EXERCISE DETAILS: Please report how many lines below contain "접속하는", writing nothing except the number.

Source texts of formatted documents:
*** Block opens ***
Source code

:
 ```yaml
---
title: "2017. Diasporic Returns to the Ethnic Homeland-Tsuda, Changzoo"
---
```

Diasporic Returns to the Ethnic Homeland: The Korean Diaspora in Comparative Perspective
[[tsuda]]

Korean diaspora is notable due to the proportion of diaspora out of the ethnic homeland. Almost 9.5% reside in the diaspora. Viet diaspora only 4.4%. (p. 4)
*** Block closes ***
*** Block opens ***
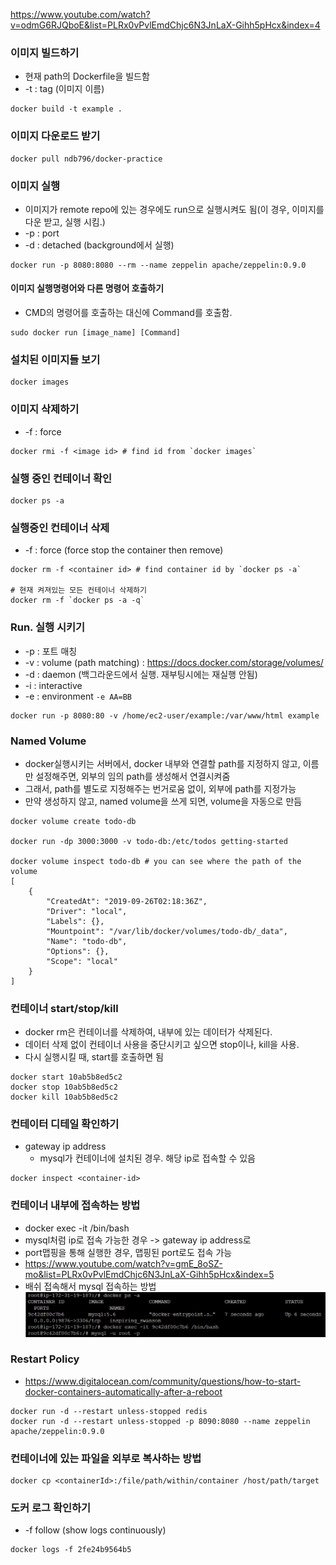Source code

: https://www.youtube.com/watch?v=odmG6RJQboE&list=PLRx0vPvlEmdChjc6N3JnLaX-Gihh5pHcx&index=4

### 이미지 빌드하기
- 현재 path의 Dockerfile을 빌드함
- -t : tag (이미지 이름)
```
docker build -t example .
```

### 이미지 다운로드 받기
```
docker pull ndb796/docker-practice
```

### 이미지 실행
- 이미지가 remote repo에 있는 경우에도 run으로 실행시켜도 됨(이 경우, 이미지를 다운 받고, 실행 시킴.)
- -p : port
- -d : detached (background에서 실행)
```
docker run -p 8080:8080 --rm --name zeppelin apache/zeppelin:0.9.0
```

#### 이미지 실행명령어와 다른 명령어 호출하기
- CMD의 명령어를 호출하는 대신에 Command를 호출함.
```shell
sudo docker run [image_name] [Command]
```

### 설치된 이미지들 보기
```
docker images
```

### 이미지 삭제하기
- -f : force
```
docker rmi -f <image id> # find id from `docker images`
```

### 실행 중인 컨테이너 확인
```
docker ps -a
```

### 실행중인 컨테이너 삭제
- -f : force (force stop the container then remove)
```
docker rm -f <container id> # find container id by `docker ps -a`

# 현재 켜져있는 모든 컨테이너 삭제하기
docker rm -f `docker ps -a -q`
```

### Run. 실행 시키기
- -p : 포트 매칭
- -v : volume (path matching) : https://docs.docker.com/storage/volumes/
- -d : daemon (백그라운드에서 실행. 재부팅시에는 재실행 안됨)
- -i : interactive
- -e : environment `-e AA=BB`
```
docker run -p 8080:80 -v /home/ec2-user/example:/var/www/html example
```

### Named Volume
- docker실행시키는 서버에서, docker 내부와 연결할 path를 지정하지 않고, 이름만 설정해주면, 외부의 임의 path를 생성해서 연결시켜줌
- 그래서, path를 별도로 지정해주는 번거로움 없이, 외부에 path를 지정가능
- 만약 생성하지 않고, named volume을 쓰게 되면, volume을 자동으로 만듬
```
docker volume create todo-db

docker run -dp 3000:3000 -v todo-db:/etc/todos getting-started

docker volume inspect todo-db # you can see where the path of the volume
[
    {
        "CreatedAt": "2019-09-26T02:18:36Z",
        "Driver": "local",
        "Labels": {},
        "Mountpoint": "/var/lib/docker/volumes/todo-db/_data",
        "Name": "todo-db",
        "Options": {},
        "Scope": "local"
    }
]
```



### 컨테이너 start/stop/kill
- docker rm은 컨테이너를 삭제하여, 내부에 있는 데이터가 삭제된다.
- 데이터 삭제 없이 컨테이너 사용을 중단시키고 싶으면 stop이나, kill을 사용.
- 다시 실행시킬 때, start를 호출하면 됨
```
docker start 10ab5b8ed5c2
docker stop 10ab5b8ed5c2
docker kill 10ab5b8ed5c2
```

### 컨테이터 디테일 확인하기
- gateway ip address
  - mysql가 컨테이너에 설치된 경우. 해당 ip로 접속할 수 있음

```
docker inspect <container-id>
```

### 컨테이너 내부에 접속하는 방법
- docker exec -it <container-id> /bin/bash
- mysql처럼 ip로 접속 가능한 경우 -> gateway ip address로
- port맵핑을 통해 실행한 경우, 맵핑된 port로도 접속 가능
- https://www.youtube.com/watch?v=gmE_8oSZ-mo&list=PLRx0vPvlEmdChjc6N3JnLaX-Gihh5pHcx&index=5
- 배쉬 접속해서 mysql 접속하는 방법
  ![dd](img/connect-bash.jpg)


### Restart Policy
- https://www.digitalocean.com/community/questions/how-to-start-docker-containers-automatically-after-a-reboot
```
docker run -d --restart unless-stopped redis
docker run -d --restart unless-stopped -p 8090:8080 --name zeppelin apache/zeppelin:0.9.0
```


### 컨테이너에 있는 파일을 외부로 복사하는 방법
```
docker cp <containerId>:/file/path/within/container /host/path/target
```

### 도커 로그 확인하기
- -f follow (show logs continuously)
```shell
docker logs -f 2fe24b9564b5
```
*** Block closes ***
*** Block opens ***
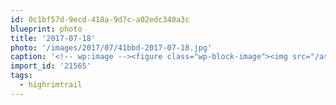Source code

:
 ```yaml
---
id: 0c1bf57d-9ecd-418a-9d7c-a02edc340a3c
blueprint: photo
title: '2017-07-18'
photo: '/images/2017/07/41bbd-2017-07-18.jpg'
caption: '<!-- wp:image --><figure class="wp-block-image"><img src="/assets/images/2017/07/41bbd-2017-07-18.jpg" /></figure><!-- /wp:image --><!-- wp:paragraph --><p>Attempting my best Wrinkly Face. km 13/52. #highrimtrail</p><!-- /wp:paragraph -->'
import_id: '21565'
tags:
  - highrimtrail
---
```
*** Block closes ***
RESPONSE TO THE EXERCISE: 2